§ GIVEN INFORMATION
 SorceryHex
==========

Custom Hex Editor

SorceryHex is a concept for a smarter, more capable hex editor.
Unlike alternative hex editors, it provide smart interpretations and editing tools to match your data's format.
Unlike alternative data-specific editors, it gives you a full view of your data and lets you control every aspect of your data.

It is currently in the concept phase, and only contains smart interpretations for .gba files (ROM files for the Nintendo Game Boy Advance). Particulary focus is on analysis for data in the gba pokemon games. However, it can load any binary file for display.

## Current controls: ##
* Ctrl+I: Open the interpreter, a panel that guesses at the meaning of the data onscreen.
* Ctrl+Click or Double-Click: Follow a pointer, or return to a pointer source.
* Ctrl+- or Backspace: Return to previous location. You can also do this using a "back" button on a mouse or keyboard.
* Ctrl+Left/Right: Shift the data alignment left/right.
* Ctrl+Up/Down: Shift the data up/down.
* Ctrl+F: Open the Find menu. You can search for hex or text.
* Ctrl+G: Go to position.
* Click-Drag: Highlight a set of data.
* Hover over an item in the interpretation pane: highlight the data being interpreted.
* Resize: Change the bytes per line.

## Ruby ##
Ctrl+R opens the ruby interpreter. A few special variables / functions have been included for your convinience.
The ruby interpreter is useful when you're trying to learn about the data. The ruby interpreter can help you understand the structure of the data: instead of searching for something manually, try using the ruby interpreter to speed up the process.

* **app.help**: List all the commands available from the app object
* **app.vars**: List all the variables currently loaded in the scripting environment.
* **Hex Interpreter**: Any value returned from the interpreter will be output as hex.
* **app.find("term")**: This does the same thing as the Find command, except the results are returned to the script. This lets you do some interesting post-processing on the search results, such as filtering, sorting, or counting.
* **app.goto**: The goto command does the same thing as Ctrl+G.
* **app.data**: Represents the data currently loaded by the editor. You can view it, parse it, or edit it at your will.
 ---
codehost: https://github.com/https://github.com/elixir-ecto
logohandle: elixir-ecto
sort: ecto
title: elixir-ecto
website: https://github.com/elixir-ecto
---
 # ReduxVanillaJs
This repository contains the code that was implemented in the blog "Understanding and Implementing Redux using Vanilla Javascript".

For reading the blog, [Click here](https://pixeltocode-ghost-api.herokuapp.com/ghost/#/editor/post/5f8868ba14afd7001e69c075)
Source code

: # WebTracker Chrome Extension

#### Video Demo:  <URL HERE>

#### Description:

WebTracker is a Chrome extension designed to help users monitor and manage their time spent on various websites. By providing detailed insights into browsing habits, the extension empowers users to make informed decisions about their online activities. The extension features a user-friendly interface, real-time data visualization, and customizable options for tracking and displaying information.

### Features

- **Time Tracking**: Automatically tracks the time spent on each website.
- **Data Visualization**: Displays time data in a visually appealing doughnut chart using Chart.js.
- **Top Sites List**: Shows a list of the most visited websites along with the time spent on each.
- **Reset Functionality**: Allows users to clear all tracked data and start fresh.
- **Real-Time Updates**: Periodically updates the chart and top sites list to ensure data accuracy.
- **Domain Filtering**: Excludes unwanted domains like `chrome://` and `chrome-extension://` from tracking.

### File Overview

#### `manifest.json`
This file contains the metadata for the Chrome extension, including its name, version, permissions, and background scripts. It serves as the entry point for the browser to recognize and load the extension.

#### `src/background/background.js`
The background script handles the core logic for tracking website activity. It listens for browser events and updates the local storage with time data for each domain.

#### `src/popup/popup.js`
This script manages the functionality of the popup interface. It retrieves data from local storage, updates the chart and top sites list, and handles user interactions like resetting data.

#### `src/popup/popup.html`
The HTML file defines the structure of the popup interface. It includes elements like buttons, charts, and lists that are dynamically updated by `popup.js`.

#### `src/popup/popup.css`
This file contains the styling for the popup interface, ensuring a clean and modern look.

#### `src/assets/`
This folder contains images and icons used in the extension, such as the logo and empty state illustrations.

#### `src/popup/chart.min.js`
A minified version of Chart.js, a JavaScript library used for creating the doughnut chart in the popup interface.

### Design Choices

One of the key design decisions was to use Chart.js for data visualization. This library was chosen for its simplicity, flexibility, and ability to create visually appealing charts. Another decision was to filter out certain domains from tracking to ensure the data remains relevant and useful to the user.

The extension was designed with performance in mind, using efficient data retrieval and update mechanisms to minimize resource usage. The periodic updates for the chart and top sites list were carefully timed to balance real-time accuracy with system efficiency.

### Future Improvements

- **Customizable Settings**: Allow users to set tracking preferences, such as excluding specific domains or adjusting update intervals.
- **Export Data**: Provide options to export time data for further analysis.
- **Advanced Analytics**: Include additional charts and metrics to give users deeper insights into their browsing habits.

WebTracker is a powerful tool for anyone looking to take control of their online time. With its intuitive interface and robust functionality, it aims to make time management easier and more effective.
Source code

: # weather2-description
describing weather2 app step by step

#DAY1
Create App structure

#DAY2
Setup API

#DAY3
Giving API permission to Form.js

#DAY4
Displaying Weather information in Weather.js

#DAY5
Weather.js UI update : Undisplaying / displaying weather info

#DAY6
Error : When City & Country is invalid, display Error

§ TASK GOAL
Everything from the line containing "Displaying Weather information in Weather.js" to the end of the listing above must be returned exactly. Both end lines belong in it.

§ REPLY TO THE TASK
Displaying Weather information in Weather.js

#DAY5
Weather.js UI update : Undisplaying / displaying weather info

#DAY6
Error : When City & Country is invalid, display Error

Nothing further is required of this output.